### Action item
Going line by line through the data below, how many lines contain the word "Refer"? Give only the number.
*** Source records
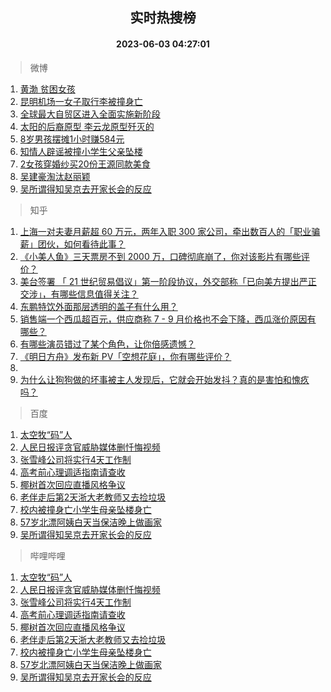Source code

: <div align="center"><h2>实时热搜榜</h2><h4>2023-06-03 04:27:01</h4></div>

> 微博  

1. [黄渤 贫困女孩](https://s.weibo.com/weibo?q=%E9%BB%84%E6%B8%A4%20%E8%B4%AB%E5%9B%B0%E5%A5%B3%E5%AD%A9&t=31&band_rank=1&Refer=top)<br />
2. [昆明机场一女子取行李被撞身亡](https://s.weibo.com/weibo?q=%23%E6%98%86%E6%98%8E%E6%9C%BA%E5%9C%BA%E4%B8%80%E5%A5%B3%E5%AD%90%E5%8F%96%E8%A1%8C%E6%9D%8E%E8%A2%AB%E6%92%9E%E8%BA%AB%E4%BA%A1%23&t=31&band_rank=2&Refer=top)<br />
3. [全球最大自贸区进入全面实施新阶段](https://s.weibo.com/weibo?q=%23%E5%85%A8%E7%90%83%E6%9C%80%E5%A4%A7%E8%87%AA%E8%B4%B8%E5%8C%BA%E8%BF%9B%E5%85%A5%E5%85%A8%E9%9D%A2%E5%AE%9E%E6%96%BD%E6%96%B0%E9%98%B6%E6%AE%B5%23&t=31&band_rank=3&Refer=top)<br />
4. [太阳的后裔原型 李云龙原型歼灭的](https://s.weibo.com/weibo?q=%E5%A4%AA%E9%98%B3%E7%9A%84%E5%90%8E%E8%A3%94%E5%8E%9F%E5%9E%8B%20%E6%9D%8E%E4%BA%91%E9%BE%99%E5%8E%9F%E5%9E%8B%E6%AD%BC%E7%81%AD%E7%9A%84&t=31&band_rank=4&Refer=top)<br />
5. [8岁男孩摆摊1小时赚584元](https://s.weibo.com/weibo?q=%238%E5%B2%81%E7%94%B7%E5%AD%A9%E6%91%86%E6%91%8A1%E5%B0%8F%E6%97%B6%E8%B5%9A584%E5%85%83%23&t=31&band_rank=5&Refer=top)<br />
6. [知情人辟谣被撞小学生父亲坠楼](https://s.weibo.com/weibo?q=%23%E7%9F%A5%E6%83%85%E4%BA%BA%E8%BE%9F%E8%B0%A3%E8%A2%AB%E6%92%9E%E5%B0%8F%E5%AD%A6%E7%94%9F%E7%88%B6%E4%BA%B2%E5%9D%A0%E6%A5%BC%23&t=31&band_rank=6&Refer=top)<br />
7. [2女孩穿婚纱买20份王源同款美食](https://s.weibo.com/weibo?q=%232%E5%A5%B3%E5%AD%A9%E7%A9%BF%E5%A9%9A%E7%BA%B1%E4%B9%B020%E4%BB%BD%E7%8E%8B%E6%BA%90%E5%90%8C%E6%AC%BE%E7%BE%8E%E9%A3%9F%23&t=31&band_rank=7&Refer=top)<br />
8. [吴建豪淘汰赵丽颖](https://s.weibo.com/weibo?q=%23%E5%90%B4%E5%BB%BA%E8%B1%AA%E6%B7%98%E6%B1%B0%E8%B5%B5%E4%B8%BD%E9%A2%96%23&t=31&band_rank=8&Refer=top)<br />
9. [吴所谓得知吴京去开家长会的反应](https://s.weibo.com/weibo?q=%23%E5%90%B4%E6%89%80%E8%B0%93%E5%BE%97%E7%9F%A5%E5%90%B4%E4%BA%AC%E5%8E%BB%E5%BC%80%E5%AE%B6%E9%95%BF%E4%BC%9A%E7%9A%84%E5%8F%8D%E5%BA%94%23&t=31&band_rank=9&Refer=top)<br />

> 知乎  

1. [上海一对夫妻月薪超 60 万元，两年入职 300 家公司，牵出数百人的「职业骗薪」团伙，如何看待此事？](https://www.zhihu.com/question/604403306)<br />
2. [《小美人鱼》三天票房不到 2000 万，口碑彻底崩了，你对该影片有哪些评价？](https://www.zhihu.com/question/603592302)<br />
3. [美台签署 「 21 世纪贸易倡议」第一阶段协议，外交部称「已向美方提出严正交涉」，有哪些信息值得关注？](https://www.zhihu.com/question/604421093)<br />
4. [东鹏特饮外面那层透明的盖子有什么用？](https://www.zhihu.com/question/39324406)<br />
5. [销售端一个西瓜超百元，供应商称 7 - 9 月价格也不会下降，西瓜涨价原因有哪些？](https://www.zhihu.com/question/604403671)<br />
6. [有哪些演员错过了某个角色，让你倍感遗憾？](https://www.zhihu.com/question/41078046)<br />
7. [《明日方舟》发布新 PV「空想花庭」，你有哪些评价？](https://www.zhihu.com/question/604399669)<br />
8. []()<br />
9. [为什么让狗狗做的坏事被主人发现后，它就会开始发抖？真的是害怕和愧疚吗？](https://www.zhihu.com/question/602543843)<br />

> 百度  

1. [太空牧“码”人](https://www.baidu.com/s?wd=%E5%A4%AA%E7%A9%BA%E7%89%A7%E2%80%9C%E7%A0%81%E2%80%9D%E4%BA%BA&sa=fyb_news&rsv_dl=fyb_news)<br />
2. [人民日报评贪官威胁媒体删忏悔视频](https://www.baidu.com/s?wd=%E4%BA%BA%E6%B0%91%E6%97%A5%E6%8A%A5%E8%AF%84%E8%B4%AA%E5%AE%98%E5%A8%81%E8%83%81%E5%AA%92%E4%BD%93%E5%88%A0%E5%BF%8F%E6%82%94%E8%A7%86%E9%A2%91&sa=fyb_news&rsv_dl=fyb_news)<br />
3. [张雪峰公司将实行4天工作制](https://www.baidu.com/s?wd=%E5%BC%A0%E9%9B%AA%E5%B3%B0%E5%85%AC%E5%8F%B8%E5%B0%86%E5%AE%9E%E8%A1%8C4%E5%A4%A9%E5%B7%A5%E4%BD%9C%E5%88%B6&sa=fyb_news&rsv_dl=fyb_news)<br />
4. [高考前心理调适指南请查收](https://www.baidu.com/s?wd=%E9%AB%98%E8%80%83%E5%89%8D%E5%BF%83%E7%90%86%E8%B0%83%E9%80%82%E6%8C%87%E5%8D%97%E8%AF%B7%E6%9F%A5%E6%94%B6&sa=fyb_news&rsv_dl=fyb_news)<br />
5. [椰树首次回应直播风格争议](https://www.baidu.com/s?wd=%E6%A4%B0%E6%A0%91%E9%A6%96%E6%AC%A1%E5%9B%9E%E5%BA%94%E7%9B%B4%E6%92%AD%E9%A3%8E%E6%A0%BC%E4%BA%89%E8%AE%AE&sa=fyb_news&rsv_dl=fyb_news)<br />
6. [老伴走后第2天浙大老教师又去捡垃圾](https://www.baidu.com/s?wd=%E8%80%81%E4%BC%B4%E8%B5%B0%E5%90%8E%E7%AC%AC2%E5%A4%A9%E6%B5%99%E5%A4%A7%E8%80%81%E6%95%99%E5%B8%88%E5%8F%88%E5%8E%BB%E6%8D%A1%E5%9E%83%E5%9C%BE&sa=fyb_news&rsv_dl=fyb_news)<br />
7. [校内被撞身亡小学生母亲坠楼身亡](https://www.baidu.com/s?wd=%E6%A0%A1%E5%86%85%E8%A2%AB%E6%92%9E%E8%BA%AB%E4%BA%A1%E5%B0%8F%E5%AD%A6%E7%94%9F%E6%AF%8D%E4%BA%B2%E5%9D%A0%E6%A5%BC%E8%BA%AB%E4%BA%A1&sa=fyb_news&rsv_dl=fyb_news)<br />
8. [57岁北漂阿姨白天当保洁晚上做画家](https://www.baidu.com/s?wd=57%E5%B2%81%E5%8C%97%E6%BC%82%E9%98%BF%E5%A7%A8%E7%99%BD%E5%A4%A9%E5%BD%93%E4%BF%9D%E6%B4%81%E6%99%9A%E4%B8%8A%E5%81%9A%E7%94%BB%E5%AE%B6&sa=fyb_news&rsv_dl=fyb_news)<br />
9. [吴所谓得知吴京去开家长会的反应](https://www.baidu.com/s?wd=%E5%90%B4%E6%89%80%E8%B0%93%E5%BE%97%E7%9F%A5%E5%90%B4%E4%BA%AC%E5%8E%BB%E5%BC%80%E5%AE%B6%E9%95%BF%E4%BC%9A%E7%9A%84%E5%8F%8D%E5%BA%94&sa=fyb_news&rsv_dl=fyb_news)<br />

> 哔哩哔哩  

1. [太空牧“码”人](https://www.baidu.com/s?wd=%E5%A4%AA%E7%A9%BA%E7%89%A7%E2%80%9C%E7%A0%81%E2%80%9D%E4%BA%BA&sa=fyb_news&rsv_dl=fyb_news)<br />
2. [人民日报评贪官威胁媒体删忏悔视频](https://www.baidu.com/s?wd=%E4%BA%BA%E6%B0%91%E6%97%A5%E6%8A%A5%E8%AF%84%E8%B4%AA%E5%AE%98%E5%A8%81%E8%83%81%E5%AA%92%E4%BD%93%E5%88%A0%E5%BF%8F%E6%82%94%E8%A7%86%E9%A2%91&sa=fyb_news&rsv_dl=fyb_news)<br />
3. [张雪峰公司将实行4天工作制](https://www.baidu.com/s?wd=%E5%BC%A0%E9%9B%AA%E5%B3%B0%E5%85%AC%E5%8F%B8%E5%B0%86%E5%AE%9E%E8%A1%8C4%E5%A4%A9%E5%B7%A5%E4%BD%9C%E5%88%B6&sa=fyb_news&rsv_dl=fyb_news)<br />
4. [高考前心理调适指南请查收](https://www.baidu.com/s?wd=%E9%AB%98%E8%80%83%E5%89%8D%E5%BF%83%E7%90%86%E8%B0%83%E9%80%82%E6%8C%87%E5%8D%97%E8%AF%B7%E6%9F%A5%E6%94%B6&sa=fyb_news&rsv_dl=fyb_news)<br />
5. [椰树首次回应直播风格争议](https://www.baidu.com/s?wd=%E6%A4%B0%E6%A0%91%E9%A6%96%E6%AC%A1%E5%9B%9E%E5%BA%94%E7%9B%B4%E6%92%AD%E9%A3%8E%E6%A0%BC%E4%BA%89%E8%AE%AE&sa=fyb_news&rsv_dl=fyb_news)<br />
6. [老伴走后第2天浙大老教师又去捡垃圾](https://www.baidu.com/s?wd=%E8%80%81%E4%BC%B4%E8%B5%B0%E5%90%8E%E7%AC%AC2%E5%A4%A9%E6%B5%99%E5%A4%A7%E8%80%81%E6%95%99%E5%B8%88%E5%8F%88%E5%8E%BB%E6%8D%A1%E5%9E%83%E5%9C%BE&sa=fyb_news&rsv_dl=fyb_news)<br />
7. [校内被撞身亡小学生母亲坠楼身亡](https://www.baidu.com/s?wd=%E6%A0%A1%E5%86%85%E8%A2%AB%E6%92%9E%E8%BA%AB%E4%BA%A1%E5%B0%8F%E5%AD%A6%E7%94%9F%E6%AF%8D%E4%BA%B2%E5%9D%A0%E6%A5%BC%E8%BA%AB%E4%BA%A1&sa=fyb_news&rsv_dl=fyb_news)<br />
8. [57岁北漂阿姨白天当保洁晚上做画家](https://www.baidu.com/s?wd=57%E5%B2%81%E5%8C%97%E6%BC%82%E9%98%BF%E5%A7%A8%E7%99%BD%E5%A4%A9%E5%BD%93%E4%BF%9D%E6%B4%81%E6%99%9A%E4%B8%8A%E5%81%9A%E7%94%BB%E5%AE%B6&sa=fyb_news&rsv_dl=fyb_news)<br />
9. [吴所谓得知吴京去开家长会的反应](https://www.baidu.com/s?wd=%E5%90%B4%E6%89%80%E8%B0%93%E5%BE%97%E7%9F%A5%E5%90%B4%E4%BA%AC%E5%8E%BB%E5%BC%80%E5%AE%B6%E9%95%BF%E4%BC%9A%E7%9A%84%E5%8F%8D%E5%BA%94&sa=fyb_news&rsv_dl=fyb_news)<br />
******
### Reply to the task
9